----- Original Message ----- From: "md" <[EMAIL PROTECTED]> (Madeline Douglass)

The architect's drawings of the 48 and now the 39 story structures
seems oddly out of proportion to reality...deliberately?

[TB] Out of proportion with what? My neighbors include the Target Towers (2 blocks), US Bank/Piper Tower (4 blocks), IDS. The downtown skyway connects to the building next door.

I was walking around Oak Grove and Groveland looking for the surviving
buildings of architect Edward Somerby Stebbins...two (or perhaps more)
of which have been devoured by condos or apartments and I wondered
if Loring Park is the most condo/apartment intensive neighborhood
in Minneapolis?

[TB] "Devoured by" for the most part that is the way the neighborhood was built. It was before the time that the city had sprawled out past 31st Street. Loring has had apartments since the late 1800's, it is not a new trend. You can count the number of single family residential buildings in Loring on one hand, granted some that were originally have been converted to multi-unit or commercial.


And then there's "The Groveland" which makes no sense at all...
it looks like 7 floors, but it's spread all over the place like one of those
squiddy things from The Matrix and it's hovering over the edge of 35W.
Who would want to live there?

[TB] Bets here are that the people buying into that building would rather live there than say, Kingfield. There was, or course, a somewhat serious proposal to have an architectural review commission to prevent additional "ugly" buildings downtown after City Center was built. Some are making the same comments about the expanded Walker Art Center. One was even heard asking a Walker security person where they could find "the more traditional art."

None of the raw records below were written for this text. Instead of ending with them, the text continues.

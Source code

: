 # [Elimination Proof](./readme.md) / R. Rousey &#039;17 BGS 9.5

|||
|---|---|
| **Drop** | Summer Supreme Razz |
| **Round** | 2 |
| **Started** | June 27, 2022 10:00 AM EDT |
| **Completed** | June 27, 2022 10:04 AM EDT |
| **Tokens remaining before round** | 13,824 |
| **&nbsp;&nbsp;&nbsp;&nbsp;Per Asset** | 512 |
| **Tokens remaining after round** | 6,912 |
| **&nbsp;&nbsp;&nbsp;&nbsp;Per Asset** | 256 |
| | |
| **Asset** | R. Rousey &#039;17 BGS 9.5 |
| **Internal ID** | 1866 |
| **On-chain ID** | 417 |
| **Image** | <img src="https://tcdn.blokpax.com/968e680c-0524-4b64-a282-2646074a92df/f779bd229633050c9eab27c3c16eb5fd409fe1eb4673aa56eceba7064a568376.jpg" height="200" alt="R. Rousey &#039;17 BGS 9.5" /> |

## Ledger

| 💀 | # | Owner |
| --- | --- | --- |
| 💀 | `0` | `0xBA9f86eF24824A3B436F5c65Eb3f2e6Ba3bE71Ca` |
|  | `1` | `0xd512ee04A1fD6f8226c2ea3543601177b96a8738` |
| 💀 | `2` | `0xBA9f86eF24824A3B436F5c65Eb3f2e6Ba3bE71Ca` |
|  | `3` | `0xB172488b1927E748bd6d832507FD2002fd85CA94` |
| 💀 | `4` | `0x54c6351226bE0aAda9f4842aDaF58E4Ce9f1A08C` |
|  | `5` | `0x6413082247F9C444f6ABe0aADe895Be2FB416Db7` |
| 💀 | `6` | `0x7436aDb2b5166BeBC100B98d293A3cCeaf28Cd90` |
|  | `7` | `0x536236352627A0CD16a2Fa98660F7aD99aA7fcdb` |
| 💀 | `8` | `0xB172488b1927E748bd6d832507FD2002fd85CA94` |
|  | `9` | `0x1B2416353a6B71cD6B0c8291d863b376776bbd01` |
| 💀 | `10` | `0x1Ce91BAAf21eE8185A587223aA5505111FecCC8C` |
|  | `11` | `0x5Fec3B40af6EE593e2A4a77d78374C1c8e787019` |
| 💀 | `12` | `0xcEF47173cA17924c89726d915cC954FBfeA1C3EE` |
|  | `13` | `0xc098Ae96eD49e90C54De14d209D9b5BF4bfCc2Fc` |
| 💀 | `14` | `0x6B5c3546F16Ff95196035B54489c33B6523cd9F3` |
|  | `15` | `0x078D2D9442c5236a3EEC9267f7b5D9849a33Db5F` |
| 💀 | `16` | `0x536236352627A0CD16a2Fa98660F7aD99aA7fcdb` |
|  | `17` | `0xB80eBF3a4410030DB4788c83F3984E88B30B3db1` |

Perhaps CLPC said "Yes!" to the Eitel project because they are mostly
condo/apartment dwellers and think another one is just fine...but
do they realize just how TALL 39 stories is?

[TB] Your point is? Look at the downtown skyline from a distance. It is a nice looking skyline. Loring is part of it.

Is there some kind of greed-machine viagra fueled competition to
build the tallest condo in Minneapolis?  Why agree to that?

[TB] Probably because it makes for a neat city. Even with this density, Minneapolis will never be as dense as many large cities. We have acres of parks, lakes and a river that will never be built on and provide both open spaces and recreational opportiunities.

Neither Loring Park, Lowry Hill or Elliot Park need to be over-run
with these monolithic skypollutin towers.  These neighborhoods
are the historic heart of Minneapolis.  They should not be glassed
and steeled and Starbucksed to oblivion.

[TB] Elliot Park, by the way, has embraced Grant Park that was built in that neighborhood. Same with a couple of other buildings being built there. The reason these buildings are being built is that people want to live in them, they want to live in a vibrant neighborhood.

Anyway...it's worth taking a moment to remember why Eitel hospital was built
and the people who lived or worked there...
http://www.mnmed.org/publications/MNMed2003/September/Holtan2.html


[TB] Harmon was at one time the center for Minneapolis auto business. Key word being "was." Welcome to the 21st century.